The Look of a Leader

Last weekend, I saw Black Panther (directed by Ryan Coogler). The phrase kingly bearing came to mind as I watched Chadwick Boseman play the titular character.

Don’t worry. I won’t give any spoilers about the film. This post isn’t so much about the film as it is about the phrase I mentioned above.

Dictionary.com has this definition of kingly:

stately or splendid, as resembling, suggesting, or befitting a king; regal

Not that you needed that term defined. I looked it up, because I thought of the preconceived ideas many of us have about how kings/queens or other significant leaders should look and act—what we think “befit[s] a king.”

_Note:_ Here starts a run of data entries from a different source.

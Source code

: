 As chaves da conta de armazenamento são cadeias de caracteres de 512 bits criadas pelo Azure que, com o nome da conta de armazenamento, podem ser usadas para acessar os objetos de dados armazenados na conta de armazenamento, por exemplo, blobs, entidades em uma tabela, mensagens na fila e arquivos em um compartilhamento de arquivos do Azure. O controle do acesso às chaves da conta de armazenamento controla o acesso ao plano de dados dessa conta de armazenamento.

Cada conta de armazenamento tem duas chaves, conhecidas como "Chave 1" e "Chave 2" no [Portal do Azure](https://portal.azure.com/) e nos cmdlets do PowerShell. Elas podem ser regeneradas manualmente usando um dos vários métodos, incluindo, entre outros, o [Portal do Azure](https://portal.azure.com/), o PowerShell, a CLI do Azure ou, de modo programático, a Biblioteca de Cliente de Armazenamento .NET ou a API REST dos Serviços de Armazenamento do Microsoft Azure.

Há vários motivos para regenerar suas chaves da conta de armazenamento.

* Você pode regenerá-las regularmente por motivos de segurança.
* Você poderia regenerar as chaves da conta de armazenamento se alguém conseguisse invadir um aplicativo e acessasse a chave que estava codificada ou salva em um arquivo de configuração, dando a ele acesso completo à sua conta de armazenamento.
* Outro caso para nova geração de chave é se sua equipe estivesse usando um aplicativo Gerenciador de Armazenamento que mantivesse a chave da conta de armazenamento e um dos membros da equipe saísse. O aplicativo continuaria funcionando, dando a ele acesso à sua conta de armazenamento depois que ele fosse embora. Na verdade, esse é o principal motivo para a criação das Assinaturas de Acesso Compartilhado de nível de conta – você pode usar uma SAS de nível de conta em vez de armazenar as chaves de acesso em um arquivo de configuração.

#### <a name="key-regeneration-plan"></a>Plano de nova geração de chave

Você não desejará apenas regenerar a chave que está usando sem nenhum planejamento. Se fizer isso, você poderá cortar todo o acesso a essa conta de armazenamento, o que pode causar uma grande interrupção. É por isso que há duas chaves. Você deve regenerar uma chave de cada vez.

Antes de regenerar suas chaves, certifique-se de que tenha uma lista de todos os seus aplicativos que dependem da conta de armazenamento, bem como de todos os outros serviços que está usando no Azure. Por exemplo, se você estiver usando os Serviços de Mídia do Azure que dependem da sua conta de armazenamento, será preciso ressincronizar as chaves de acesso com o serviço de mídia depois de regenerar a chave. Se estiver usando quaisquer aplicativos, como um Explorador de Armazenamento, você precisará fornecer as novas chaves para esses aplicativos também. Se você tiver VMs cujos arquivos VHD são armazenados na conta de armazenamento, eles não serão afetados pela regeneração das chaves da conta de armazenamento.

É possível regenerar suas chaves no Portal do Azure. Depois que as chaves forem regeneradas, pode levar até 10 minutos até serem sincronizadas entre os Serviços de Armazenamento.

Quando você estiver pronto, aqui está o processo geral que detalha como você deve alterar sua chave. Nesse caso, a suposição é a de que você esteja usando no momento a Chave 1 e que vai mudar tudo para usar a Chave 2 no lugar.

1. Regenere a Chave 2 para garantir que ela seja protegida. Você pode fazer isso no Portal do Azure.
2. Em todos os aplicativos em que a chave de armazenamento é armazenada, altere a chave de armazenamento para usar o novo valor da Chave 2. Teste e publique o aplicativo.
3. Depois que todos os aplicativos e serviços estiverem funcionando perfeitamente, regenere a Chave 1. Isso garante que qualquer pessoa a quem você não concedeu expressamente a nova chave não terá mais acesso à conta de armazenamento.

When you think of a king/queen (fictional or nonfictional), do any of the following adjectives come to mind?

• Decisive
• Intelligent/Skilled
• Charismatic
• Bold
• Honorable
• Tall/Attractive
• Wise

They do in my head. T’Challa of Wakanda (Boseman’s character, the 1966 creation of Stan Lee and Jack Kirby) fits all of the above. But he is a fictional king. So why, I asked myself, do I have the idea that a person with a “kingly bearing” fits those adjectives (or at least most of those)? Probably because of Saul, Israel’s first king. Check out this description, which I found in 1 Samuel 9 (in the Bible):

There was a man of Benjamin whose name was Kish, the son of Abiel, son of Zeror, son of Becorath, son of Aphiah, a Benjaminite, a man of wealth. And he had a son whose name was Saul, a handsome young man. There was not a man among the people of Israel more handsome than he. From his shoulders upward he was taller than any of the people (vv. 1-2, ESV).

A month ago, I watched a 2006 PBS documentary on Marie Antoinette, written and directed by David Grubin. Marie Antoinette, as you know, was married to Louis XVI of France. But the historians interviewed in the film probably would not have used most of the adjectives in the list above above to describe Louis XVI. Biography.com had this to say about him: “He was introverted, shy and indecisive, a lover of solitary pleasures such as reading and metalwork.”

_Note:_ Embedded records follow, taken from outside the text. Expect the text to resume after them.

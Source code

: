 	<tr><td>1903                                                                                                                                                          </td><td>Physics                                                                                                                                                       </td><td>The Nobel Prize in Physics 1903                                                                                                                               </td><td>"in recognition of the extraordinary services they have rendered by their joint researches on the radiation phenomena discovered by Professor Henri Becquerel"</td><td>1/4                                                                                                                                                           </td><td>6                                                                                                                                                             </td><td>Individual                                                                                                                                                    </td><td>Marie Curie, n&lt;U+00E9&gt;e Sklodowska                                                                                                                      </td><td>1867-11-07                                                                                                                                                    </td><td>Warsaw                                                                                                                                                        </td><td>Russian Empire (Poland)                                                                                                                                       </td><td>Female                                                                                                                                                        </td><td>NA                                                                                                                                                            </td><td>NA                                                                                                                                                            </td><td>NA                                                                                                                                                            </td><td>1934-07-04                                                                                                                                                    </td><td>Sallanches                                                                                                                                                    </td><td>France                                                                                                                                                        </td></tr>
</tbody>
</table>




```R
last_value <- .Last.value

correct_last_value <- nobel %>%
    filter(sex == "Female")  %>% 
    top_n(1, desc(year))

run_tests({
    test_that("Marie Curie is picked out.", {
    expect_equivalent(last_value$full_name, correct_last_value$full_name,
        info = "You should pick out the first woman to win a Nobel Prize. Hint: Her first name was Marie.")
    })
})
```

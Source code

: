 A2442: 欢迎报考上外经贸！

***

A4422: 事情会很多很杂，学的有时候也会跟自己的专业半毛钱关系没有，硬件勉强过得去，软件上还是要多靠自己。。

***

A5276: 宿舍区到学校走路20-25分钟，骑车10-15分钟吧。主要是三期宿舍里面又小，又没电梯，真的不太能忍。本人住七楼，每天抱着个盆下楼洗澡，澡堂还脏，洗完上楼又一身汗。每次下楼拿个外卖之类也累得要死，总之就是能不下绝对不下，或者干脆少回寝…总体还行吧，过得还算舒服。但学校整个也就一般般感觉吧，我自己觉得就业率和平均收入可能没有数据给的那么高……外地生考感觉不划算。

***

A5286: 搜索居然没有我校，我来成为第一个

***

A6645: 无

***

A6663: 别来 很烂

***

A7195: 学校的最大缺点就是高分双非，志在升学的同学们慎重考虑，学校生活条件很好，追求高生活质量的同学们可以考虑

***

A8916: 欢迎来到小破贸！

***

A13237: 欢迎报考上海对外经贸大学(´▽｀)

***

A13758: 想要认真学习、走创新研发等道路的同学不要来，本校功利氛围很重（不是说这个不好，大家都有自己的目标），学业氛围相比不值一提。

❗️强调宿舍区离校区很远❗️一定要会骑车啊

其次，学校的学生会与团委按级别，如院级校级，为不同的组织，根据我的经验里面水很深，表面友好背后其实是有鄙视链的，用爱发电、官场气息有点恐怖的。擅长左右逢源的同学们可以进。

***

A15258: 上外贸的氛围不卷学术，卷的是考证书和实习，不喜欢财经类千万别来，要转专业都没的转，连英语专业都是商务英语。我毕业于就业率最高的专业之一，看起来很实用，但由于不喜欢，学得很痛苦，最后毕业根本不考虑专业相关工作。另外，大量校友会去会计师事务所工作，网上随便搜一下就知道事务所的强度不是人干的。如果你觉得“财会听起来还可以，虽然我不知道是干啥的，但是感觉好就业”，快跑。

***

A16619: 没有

Louis XVI of France when he was the Dauphin of France.
By Louis-Michel van Loo – Châteaux de Versailles et de Trianon, Public Domain, https://commons.wikimedia.org/w/index.php?curid=4936896

There are many other kings in history who don’t fit the mold either. I’m sure you can think of several whose tyranny or abdication of leadership to more forceful individuals made them a blight on history. But whenever I inject a king or a leader equivalent to a king into a fictional story, I have the image of a Saul or a T’Challa. (And yes I know that Saul was not considered an ideal king. But he had that “kingly bearing.”)

Watching the movie and thinking about my views on “kingly bearing” made me realize that I need to go beyond preconceived ideas when I create characters. It’s not enough to have a character “look the part” (i.e., merely having traits borrowed from other similar characters), which can make that person seem cliché. He or she needs to be fully realized—warts and all.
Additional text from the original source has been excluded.